Greg Nyquist is author of The Psychopathology of the Radical Left and The Faux-Rationality of Ayn Rand.
Greg, I'm indebted to you for the idea that culture (and therefore politics) is downstream from psychology. And recent research identifying openness, conscientiousness, etc. as key dimensions points the way toward reality-based political analysis. I see this idea bearing much fruit in your columns.
I believe that a Jeffersonian aristocracy of virtue (having at least the four cardinal ones) and talent (honed to mastery) is most at home in a free republic that recognizes inalienable rights and has safeguards against tyranny of the few or of the many. But that's a bit like saying our traffic laws are crafted to give you the best chance of making it from Point A to point B safely--if they're followed.

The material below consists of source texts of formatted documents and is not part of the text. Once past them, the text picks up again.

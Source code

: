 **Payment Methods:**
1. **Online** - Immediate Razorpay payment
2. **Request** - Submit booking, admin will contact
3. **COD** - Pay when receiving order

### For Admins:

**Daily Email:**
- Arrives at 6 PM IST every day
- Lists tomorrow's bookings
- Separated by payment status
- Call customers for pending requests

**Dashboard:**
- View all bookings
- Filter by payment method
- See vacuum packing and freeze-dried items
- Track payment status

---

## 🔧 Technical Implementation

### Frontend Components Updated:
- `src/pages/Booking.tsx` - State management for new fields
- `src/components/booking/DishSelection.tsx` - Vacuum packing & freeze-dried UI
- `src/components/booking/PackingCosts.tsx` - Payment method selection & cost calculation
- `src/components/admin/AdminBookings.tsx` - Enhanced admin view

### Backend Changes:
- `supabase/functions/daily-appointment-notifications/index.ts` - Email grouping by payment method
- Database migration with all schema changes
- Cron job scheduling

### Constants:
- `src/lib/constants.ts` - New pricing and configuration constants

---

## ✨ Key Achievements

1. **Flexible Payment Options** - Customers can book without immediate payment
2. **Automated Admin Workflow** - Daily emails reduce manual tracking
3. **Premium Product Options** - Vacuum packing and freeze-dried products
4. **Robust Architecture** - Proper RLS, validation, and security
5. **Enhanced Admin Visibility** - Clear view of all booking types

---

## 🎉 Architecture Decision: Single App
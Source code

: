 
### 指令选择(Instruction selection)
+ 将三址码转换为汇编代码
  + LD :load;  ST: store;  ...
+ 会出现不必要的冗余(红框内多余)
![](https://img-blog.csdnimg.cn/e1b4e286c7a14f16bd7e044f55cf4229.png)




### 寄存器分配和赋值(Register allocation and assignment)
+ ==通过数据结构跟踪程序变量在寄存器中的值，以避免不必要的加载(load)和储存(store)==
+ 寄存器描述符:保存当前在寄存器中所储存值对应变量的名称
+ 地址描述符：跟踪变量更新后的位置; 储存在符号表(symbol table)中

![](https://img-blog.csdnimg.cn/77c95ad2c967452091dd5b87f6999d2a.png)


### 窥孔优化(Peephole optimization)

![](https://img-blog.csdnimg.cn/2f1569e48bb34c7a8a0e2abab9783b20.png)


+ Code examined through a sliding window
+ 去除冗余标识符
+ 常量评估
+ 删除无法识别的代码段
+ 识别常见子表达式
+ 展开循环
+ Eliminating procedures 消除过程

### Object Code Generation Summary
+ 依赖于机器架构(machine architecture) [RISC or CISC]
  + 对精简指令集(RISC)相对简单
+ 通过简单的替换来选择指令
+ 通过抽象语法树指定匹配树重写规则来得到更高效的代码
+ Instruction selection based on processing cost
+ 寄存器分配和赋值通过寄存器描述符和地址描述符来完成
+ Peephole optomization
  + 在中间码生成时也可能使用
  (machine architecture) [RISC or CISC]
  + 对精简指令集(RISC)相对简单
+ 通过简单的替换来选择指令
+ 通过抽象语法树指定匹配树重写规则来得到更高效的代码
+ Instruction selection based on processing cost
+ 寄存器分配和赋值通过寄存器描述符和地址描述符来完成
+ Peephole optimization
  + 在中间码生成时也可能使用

A natural aristocracy may well attract the most bitter envy because they really are the best, and it's therefore harder to deceive oneself that the natural aristocrats came by their position dishonestly. Enter the dark aristocracy--unfortunately as natural as the Jeffersonian one--an aristocracy of cunning psycopathy and talent. One of their tricks is to redefine virtue in a way that makes virtues useless for a healthy society, but useful for making the envious feel superior.
Looking forward to a future column (or referring me to a past one) concerning whether a natural aristocracy tends to have a short shelf life. (E.g., envy aside, the "regression toward the mean" makes it likely that the children aren't as talented as their aristoi parents (although likely above average); thus, natural aristocrats must be prepared to see most of their sons and daughters in a lower-status position than they themselves occupy. That's asking a lot of a parent.)
Thank you. Followed the link from JRN's blog.